• **YOUR OBJECTIVE**: Only the lines from the top of the material through the line containing "## Atom Package" should be restated, each one exactly.
——————————
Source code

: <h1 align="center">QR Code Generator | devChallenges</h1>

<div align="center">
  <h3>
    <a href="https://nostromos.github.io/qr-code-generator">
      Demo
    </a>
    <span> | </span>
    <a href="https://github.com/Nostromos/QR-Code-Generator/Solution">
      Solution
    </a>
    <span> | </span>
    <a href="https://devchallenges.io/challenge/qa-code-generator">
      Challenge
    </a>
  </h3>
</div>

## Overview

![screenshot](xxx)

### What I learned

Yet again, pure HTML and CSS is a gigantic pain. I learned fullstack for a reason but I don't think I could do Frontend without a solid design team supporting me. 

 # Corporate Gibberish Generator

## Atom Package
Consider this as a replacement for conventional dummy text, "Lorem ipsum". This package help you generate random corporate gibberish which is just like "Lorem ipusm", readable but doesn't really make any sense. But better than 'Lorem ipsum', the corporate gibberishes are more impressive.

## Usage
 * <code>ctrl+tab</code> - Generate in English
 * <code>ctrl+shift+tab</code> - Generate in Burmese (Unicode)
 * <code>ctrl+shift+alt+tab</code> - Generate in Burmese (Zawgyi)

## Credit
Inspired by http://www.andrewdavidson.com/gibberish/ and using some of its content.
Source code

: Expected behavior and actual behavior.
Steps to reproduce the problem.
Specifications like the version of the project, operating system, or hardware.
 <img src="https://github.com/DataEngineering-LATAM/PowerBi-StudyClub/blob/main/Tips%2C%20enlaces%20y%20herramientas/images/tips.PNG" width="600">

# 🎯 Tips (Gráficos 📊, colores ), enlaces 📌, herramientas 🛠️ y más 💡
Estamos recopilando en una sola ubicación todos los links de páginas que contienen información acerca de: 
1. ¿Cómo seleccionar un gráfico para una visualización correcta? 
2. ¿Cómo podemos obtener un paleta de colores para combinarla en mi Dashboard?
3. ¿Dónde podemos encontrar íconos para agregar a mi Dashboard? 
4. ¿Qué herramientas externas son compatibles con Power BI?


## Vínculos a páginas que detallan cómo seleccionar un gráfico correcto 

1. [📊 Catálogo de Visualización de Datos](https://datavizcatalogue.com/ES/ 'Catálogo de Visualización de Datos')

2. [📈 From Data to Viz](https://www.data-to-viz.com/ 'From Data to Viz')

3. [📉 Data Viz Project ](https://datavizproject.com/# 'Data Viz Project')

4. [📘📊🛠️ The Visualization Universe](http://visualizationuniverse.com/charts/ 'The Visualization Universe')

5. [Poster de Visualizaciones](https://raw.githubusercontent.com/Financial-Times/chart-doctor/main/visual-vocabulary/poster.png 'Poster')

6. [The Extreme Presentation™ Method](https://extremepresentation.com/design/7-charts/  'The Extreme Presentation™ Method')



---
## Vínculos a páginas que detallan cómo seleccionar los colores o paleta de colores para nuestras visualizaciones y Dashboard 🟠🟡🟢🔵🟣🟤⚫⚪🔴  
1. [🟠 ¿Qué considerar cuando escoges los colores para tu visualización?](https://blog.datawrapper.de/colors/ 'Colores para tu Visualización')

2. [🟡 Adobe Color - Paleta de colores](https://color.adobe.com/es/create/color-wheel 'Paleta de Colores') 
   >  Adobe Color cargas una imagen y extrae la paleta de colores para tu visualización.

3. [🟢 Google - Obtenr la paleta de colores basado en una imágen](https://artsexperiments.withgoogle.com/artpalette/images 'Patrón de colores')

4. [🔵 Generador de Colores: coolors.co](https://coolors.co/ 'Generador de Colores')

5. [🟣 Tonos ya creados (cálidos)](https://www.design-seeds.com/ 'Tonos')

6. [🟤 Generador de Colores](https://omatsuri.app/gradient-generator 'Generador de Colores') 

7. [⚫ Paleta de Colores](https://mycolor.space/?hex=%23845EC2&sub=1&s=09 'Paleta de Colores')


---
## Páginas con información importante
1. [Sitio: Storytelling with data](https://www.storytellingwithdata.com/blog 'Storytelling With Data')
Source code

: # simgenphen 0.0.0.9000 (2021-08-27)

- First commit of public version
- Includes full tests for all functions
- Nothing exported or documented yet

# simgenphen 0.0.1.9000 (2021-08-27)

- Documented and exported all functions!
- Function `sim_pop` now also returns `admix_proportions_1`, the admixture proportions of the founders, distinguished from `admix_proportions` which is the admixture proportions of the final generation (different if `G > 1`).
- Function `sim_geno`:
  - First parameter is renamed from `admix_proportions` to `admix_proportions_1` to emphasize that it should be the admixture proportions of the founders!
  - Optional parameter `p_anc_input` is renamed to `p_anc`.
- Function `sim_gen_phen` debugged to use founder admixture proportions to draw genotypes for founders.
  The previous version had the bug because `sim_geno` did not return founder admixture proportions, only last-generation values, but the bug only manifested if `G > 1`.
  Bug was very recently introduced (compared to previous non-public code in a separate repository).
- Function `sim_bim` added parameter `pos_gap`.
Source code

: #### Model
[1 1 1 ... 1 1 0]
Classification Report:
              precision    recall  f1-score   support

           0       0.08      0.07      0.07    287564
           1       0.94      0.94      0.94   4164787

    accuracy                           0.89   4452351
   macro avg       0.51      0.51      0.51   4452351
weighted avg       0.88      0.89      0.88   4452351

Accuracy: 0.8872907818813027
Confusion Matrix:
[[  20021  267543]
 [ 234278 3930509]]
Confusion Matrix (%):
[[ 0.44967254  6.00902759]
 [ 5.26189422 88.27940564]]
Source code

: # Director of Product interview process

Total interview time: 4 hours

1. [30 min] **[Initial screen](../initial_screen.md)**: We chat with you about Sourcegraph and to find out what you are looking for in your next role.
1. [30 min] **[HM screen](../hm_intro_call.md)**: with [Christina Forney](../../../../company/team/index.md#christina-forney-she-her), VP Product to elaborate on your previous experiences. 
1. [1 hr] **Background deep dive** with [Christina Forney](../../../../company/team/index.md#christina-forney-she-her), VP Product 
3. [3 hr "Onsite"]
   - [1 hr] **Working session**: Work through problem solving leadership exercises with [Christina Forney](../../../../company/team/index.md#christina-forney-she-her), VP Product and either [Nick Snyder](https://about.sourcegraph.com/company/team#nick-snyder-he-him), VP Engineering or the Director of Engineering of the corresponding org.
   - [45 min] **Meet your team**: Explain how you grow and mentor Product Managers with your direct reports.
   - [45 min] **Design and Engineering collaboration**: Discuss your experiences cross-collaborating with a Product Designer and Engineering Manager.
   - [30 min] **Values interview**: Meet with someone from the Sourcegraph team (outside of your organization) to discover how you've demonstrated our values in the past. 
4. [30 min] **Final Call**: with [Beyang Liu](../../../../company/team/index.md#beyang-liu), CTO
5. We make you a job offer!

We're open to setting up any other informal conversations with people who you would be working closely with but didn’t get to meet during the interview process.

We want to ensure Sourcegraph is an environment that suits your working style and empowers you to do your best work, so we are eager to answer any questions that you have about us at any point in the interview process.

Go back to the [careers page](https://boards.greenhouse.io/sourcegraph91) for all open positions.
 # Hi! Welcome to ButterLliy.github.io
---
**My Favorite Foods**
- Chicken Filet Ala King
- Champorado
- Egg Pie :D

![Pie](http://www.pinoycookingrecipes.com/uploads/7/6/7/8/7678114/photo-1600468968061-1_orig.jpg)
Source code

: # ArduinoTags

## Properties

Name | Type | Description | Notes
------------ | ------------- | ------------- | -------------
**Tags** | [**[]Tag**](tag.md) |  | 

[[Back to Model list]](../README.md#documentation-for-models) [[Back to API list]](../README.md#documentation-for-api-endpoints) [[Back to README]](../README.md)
——————————
• **SOLUTION**:
Source code

: <h1 align="center">QR Code Generator | devChallenges</h1>

<div align="center">
  <h3>
    <a href="https://nostromos.github.io/qr-code-generator">
      Demo
    </a>
    <span> | </span>
    <a href="https://github.com/Nostromos/QR-Code-Generator/Solution">
      Solution
    </a>
    <span> | </span>
    <a href="https://devchallenges.io/challenge/qa-code-generator">
      Challenge
    </a>
  </h3>
</div>

## Overview

![screenshot](xxx)

### What I learned

Yet again, pure HTML and CSS is a gigantic pain. I learned fullstack for a reason but I don't think I could do Frontend without a solid design team supporting me. 

 # Corporate Gibberish Generator

## Atom Package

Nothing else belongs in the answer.